Pictures stay out of the answer, but every line of the material must be restated exactly.

Data shown:
▬▬▬
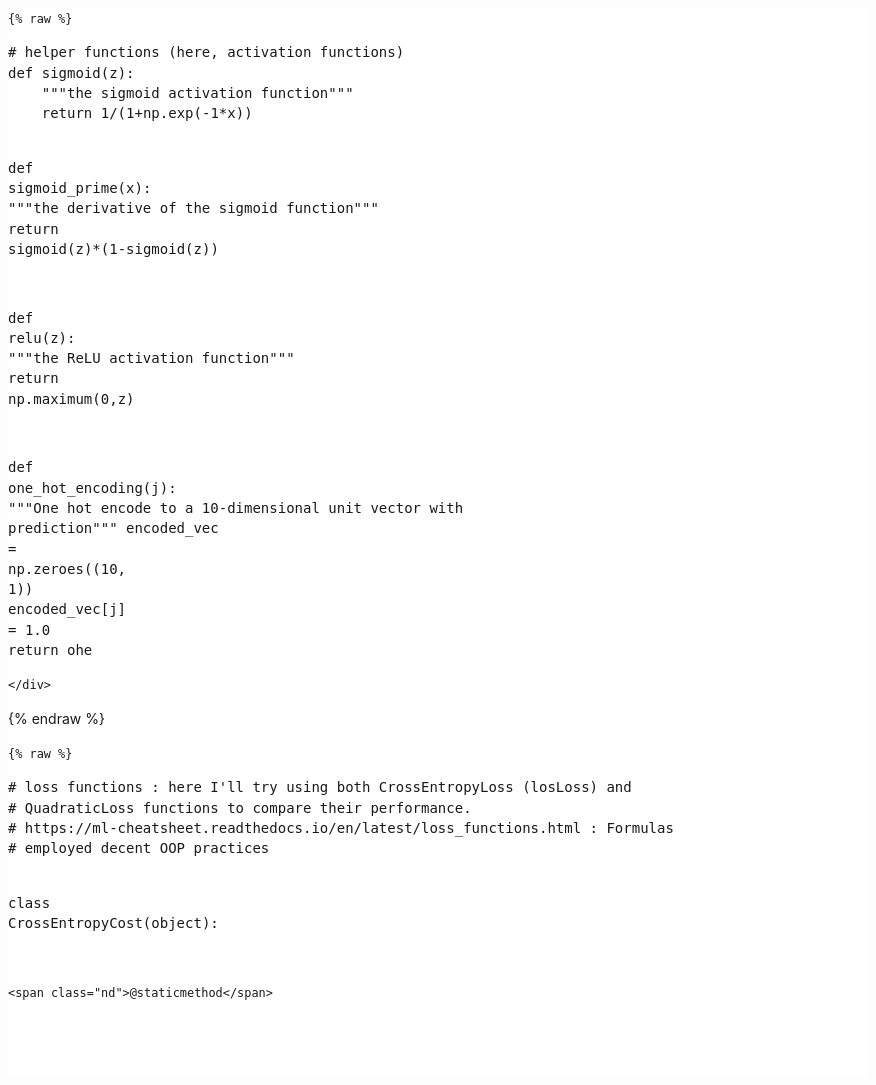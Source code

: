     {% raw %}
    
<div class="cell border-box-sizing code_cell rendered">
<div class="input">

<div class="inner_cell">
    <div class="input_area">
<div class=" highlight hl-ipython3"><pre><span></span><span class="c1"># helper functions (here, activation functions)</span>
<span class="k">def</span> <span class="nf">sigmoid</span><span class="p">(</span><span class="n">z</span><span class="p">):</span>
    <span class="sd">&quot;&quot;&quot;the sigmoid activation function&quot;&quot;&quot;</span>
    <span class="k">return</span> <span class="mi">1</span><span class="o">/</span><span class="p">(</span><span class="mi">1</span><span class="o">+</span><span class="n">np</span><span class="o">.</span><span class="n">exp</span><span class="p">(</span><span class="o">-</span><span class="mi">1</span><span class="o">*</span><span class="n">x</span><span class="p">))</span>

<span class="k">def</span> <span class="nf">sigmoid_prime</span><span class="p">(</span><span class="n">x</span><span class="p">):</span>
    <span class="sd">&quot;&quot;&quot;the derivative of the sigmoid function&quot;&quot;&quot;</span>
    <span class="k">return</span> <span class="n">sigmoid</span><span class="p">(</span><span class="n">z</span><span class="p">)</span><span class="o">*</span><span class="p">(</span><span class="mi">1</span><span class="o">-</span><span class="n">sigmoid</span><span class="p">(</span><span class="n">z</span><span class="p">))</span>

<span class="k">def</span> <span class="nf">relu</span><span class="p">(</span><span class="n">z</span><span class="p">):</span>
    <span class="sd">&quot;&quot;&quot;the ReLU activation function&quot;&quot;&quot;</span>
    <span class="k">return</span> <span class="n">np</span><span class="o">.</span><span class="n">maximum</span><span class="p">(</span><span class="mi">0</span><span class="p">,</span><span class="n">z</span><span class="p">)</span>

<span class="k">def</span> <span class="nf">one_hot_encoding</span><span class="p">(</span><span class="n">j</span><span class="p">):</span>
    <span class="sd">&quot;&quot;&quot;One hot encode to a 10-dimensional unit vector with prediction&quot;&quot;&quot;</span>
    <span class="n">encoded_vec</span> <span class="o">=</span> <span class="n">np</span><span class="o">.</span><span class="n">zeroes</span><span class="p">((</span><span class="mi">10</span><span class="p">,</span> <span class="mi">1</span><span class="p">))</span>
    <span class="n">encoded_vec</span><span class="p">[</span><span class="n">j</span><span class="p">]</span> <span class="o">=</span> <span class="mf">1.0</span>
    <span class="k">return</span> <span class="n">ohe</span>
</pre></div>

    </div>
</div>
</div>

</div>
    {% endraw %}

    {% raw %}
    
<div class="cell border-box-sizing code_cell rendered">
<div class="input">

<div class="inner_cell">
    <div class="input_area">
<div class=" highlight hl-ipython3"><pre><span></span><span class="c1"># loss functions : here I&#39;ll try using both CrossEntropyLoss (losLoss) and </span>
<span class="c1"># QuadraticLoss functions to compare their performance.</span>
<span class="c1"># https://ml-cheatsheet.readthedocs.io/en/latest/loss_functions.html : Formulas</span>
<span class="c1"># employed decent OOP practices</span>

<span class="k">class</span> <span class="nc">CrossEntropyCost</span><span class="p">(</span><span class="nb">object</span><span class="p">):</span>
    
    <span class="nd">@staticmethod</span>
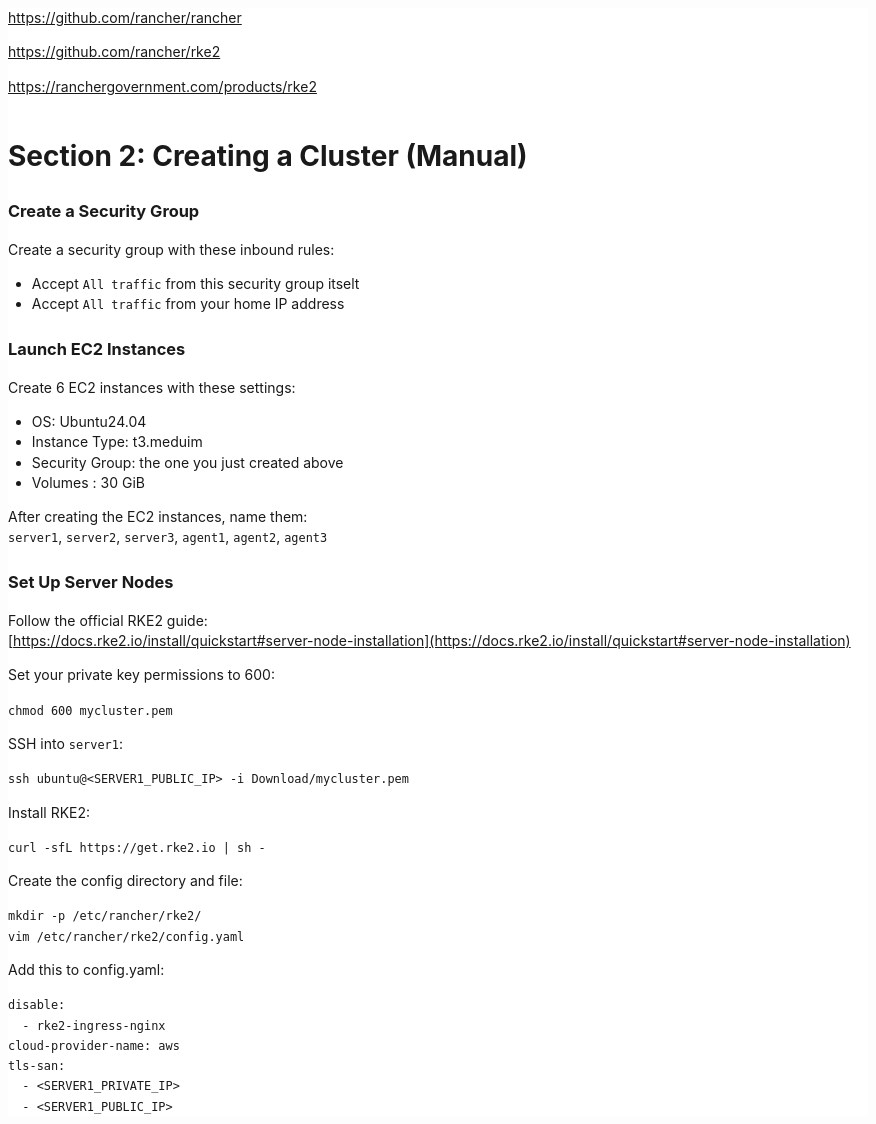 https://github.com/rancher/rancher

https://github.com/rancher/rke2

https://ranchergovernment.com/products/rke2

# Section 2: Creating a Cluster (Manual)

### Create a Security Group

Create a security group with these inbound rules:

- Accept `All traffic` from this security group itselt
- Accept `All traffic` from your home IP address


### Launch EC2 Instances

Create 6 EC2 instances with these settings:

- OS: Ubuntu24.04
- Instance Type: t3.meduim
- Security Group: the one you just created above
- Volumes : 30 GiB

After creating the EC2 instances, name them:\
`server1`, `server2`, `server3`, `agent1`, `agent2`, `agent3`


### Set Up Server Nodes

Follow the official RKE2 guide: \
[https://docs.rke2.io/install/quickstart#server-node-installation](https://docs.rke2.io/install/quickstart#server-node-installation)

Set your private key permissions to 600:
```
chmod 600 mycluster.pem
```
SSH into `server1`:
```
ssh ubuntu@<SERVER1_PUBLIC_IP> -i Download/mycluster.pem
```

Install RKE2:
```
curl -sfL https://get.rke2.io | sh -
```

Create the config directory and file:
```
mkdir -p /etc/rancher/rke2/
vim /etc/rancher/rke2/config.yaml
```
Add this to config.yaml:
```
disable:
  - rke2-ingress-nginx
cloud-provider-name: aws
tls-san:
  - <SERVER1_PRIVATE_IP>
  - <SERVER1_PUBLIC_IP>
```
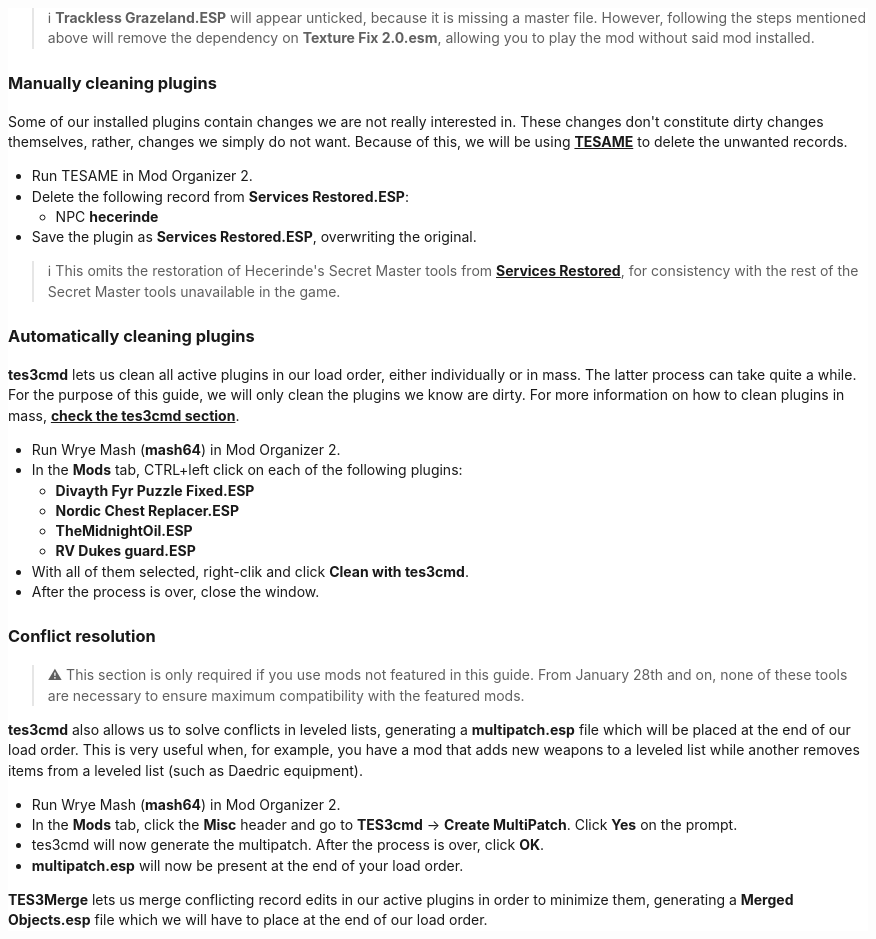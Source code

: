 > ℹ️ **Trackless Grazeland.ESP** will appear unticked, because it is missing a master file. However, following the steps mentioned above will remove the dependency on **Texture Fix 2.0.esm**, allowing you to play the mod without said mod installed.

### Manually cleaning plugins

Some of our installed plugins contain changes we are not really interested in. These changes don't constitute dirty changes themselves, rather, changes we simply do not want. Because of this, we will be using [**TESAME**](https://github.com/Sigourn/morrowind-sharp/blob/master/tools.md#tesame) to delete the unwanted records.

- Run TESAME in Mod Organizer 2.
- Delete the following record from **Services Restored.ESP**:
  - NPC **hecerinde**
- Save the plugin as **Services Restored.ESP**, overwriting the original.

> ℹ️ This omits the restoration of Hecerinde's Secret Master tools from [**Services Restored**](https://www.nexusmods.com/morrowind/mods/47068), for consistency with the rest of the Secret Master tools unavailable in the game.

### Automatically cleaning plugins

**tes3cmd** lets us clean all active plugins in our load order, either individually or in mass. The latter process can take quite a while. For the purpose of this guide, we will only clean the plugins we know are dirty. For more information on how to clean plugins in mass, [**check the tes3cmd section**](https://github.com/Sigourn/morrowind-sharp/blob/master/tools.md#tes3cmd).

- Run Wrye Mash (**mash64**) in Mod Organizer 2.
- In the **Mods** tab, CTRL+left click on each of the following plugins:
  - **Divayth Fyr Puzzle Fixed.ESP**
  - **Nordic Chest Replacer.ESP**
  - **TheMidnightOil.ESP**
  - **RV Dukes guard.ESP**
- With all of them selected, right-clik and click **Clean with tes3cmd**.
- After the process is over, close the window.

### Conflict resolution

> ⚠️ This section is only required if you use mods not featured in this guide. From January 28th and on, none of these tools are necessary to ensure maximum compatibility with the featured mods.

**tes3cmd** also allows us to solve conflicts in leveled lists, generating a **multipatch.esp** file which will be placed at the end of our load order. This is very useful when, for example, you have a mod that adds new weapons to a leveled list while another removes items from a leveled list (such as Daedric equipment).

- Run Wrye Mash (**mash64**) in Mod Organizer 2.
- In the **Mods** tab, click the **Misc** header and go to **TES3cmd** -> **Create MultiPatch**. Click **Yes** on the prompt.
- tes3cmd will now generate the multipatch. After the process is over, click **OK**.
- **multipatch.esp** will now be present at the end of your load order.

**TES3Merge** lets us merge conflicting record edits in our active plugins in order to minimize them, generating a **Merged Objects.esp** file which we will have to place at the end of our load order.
▬▬▬
Your response:
Source code

:     {% raw %}
    
<div class="cell border-box-sizing code_cell rendered">
<div class="input">

<div class="inner_cell">
    <div class="input_area">
<div class=" highlight hl-ipython3"><pre><span></span><span class="c1"># helper functions (here, activation functions)</span>
<span class="k">def</span> <span class="nf">sigmoid</span><span class="p">(</span><span class="n">z</span><span class="p">):</span>
    <span class="sd">&quot;&quot;&quot;the sigmoid activation function&quot;&quot;&quot;</span>
    <span class="k">return</span> <span class="mi">1</span><span class="o">/</span><span class="p">(</span><span class="mi">1</span><span class="o">+</span><span class="n">np</span><span class="o">.</span><span class="n">exp</span><span class="p">(</span><span class="o">-</span><span class="mi">1</span><span class="o">*</span><span class="n">x</span><span class="p">))</span>

<span class="k">def</span> <span class="nf">sigmoid_prime</span><span class="p">(</span><span class="n">x</span><span class="p">):</span>
    <span class="sd">&quot;&quot;&quot;the derivative of the sigmoid function&quot;&quot;&quot;</span>
    <span class="k">return</span> <span class="n">sigmoid</span><span class="p">(</span><span class="n">z</span><span class="p">)</span><span class="o">*</span><span class="p">(</span><span class="mi">1</span><span class="o">-</span><span class="n">sigmoid</span><span class="p">(</span><span class="n">z</span><span class="p">))</span>

<span class="k">def</span> <span class="nf">relu</span><span class="p">(</span><span class="n">z</span><span class="p">):</span>
    <span class="sd">&quot;&quot;&quot;the ReLU activation function&quot;&quot;&quot;</span>
    <span class="k">return</span> <span class="n">np</span><span class="o">.</span><span class="n">maximum</span><span class="p">(</span><span class="mi">0</span><span class="p">,</span><span class="n">z</span><span class="p">)</span>

<span class="k">def</span> <span class="nf">one_hot_encoding</span><span class="p">(</span><span class="n">j</span><span class="p">):</span>
    <span class="sd">&quot;&quot;&quot;One hot encode to a 10-dimensional unit vector with prediction&quot;&quot;&quot;</span>
    <span class="n">encoded_vec</span> <span class="o">=</span> <span class="n">np</span><span class="o">.</span><span class="n">zeroes</span><span class="p">((</span><span class="mi">10</span><span class="p">,</span> <span class="mi">1</span><span class="p">))</span>
    <span class="n">encoded_vec</span><span class="p">[</span><span class="n">j</span><span class="p">]</span> <span class="o">=</span> <span class="mf">1.0</span>
    <span class="k">return</span> <span class="n">ohe</span>
</pre></div>

    </div>
</div>
</div>

</div>
    {% endraw %}

    {% raw %}
    
<div class="cell border-box-sizing code_cell rendered">
<div class="input">

<div class="inner_cell">
    <div class="input_area">
<div class=" highlight hl-ipython3"><pre><span></span><span class="c1"># loss functions : here I&#39;ll try using both CrossEntropyLoss (losLoss) and </span>
<span class="c1"># QuadraticLoss functions to compare their performance.</span>
<span class="c1"># https://ml-cheatsheet.readthedocs.io/en/latest/loss_functions.html : Formulas</span>
<span class="c1"># employed decent OOP practices</span>

<span class="k">class</span> <span class="nc">CrossEntropyCost</span><span class="p">(</span><span class="nb">object</span><span class="p">):</span>
    
    <span class="nd">@staticmethod</span>
 https://github.com/rancher/rancher

https://github.com/rancher/rke2

https://ranchergovernment.com/products/rke2

# Section 2: Creating a Cluster (Manual)

### Create a Security Group

Create a security group with these inbound rules:

- Accept `All traffic` from this security group itselt
- Accept `All traffic` from your home IP address


### Launch EC2 Instances

Create 6 EC2 instances with these settings:

- OS: Ubuntu24.04
- Instance Type: t3.meduim
- Security Group: the one you just created above
- Volumes : 30 GiB

After creating the EC2 instances, name them:\
`server1`, `server2`, `server3`, `agent1`, `agent2`, `agent3`


### Set Up Server Nodes

Follow the official RKE2 guide: \
[https://docs.rke2.io/install/quickstart#server-node-installation](https://docs.rke2.io/install/quickstart#server-node-installation)

Set your private key permissions to 600:
```
chmod 600 mycluster.pem
```
SSH into `server1`:
```
ssh ubuntu@<SERVER1_PUBLIC_IP> -i Download/mycluster.pem
```

Install RKE2:
```
curl -sfL https://get.rke2.io | sh -
```

Create the config directory and file:
```
mkdir -p /etc/rancher/rke2/
vim /etc/rancher/rke2/config.yaml
```
Add this to config.yaml:
```
disable:
  - rke2-ingress-nginx
cloud-provider-name: aws
tls-san:
  - <SERVER1_PRIVATE_IP>
  - <SERVER1_PUBLIC_IP>
```
Source code

: > ℹ️ **Trackless Grazeland.ESP** will appear unticked, because it is missing a master file. However, following the steps mentioned above will remove the dependency on **Texture Fix 2.0.esm**, allowing you to play the mod without said mod installed.

### Manually cleaning plugins

Some of our installed plugins contain changes we are not really interested in. These changes don't constitute dirty changes themselves, rather, changes we simply do not want. Because of this, we will be using [**TESAME**](https://github.com/Sigourn/morrowind-sharp/blob/master/tools.md#tesame) to delete the unwanted records.

- Run TESAME in Mod Organizer 2.
- Delete the following record from **Services Restored.ESP**:
  - NPC **hecerinde**
- Save the plugin as **Services Restored.ESP**, overwriting the original.

> ℹ️ This omits the restoration of Hecerinde's Secret Master tools from [**Services Restored**](https://www.nexusmods.com/morrowind/mods/47068), for consistency with the rest of the Secret Master tools unavailable in the game.

### Automatically cleaning plugins

**tes3cmd** lets us clean all active plugins in our load order, either individually or in mass. The latter process can take quite a while. For the purpose of this guide, we will only clean the plugins we know are dirty. For more information on how to clean plugins in mass, [**check the tes3cmd section**](https://github.com/Sigourn/morrowind-sharp/blob/master/tools.md#tes3cmd).

- Run Wrye Mash (**mash64**) in Mod Organizer 2.
- In the **Mods** tab, CTRL+left click on each of the following plugins:
  - **Divayth Fyr Puzzle Fixed.ESP**
  - **Nordic Chest Replacer.ESP**
  - **TheMidnightOil.ESP**
  - **RV Dukes guard.ESP**
- With all of them selected, right-clik and click **Clean with tes3cmd**.
- After the process is over, close the window.

### Conflict resolution

> ⚠️ This section is only required if you use mods not featured in this guide. From January 28th and on, none of these tools are necessary to ensure maximum compatibility with the featured mods.

**tes3cmd** also allows us to solve conflicts in leveled lists, generating a **multipatch.esp** file which will be placed at the end of our load order. This is very useful when, for example, you have a mod that adds new weapons to a leveled list while another removes items from a leveled list (such as Daedric equipment).

- Run Wrye Mash (**mash64**) in Mod Organizer 2.
- In the **Mods** tab, click the **Misc** header and go to **TES3cmd** -> **Create MultiPatch**. Click **Yes** on the prompt.
- tes3cmd will now generate the multipatch. After the process is over, click **OK**.
- **multipatch.esp** will now be present at the end of your load order.

**TES3Merge** lets us merge conflicting record edits in our active plugins in order to minimize them, generating a **Merged Objects.esp** file which we will have to place at the end of our load order.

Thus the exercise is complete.